← All stories
Psychology

Portal Reveals Will Cannot Be Developed Only Exposed Through Practice

Huberman Lab · Movement Practice to Strengthen Your Mind-Body Connection | Ido Portal · June 29, 2026
Portal Reveals Will Cannot Be Developed Only Exposed Through Practice
Huberman Lab
Huberman Lab
Movement Practice to Strengthen Your Mind-Body Connection | Ido Portal
"Here is the big shocker. It was for me that I discovered one does not develop the will. The will never gets developed. It only gets exposed. Discipline gets developed. That's what we mistaken will for. We call it will, willpower, etc. But when a child is born with a problem, when you're facing such a situation, discipline might not be enough."
Portal distinguished between discipline and willpower, claiming willpower is a fixed but hidden capacity that practice reveals rather than builds. He argues modern culture conflates the two, leading people to rely on discipline and motivation rather than accessing their inherent will, which only emerges when facing tasks one genuinely doesn't want to do.

About this episode

On this episode of the Huberman Lab Podcast, host Andrew Huberman spoke with movement teacher Ido Portal about the neuroscience and practice of expanding human capacity through deliberate awareness, physical practice, and linguistic precision.

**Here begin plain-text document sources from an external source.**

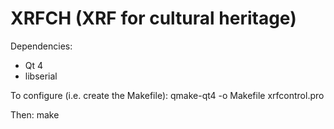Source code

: # XRFCH (XRF for cultural heritage)



Dependencies:
   - Qt 4
   - libserial

To configure (i.e. create the Makefile):
  qmake-qt4 -o Makefile xrfcontrol.pro

Then: make

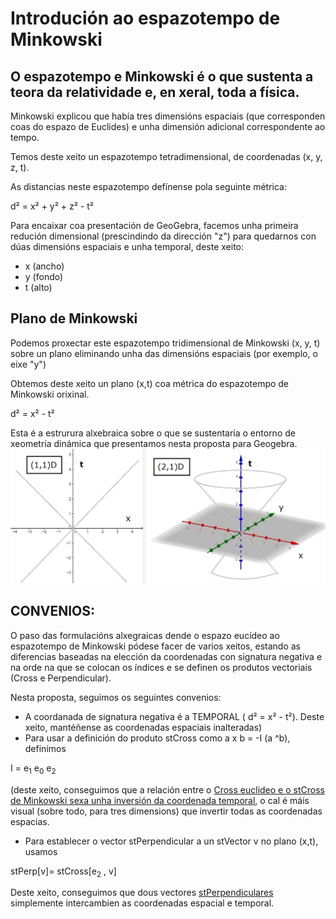 # Introdución ao espazotempo de Minkowski

## O espazotempo e Minkowski é o que sustenta a teora da relatividade e, en xeral, toda a física.
Minkowski explicou que había tres dimensións espaciais (que corresponden coas do espazo de Euclides) e unha dimensión adicional correspondente ao tempo.

Temos deste xeito un espazotempo tetradimensional, de coordenadas (x, y, z, t). 

As distancias neste espazotempo defínense pola seguinte métrica:

  d² =  x² + y² + z² - t²

Para encaixar coa presentación de GeoGebra, facemos unha primeira redución dimensional (prescindindo da dirección "z") para quedarnos con dúas dimensións espaciais e unha temporal, deste xeito:
* x (ancho)
* y (fondo)
* t (alto)

## Plano de Minkowski
Podemos proxectar este espazotempo tridimensional de Minkowski  (x, y, t) sobre un plano eliminando unha das dimensións espaciais (por exemplo, o eixe "y") 

Obtemos deste xeito un plano (x,t) coa métrica do espazotempo de Minkowski orixinal. 

  d² = x² - t²

Esta é a estrurura alxebraica sobre o que se sustentaría o entorno de xeometría dinámica que presentamos nesta proposta para Geogebra.
![(2,2D e (2,1)D](https://github.com/probaxeoxebra/probaMinkoski/blob/master/IMAGES/11D-21D%20views.jpg "espazotempo esquerda: (1,1)D e dereita: (2,1)D ")

## CONVENIOS:
O paso das formulacións alxegraicas dende o espazo eucídeo ao espazotempo de Minkowski pódese facer de varios xeitos,
estando as diferencias baseadas na elección da coordenadas con signatura negativa e na orde na que se colocan os índices e se definen os produtos vectoriais (Cross e Perpendicular).

Nesta proposta, seguimos os seguintes convenios:

* A coordanada de signatura negativa é a TEMPORAL (  d² = x² - t²). 
Deste xeito, mantéñense as coordenadas espaciais inalteradas)
* Para usar a definición do produto stCross como a x b = -I (a ^b), 
definimos 

I = e<sub>1</sub> e<sub>0</sub> e<sub>2</sub>  

(deste xeito, conseguimos que a relación entre o [Cross euclideo e o stCross de Minkowski sexa unha inversión da coordenada temporal](https://github.com/probaxeoxebra/probaMinkoski/blob/master/Explicacions/CrossProduct.md), o cal é máis visual (sobre todo, para tres dimensions) que invertir todas as coordenadas espacias.
* Para establecer o vector stPerpendicular a un stVector v no plano (x,t), 
usamos 

stPerp[v]= stCross[e<sub>2</sub> , v]

Deste xeito, 
conseguimos que dous vectores [stPerpendiculares](https://github.com/probaxeoxebra/probaMinkoski/blob/master/Ferramentas/FerramentasMink/4_Perpendicular_Line.md) simplemente intercambien as coordenadas espacial e temporal.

Portal, founder of Movement Culture, argued that most people fundamentally misunderstand the relationship between discipline and willpower, claiming willpower is a fixed but hidden capacity that cannot be developed, only exposed through specific practices involving tasks one genuinely doesn't want to do. He distinguished sharply between jailbreaking resistance through motivation or discipline versus softening into it through playful exploration and presence. Portal launched a sustained critique of modern fitness culture, arguing that gym-based training produces aesthetically impressive but functionally limited bodies with degraded movement quality, and that social media has inverted the learning hierarchy so professional athletes now copy fitness influencers. He attributed widespread depression and anxiety not to neurochemical imbalance but to rigidified cognitive and emotional schemas that lose granularity and collapse into binary thinking, advocating for practices that cultivate emotional resolution and sensory refinement. Huberman contributed insights on neuroplasticity, revealing his own practice of waking at 3-4 AM to grieve when psychological defenses are lowered, and discussed how anterior midcingulate cortex activation underlies tenacity. The conversation covered meditation as stress inoculation, the importance of transitions between brain states as fertile ground for plasticity, Rothko's manipulation of color space, and Soviet biomechanics research showing expert performers achieve consistency through variability. Portal emphasized that a single moment of sensory freshness can produce permanent transformation more effectively than high-volume training, and that life itself is a curriculum where practice quality matters more than exercise protocols.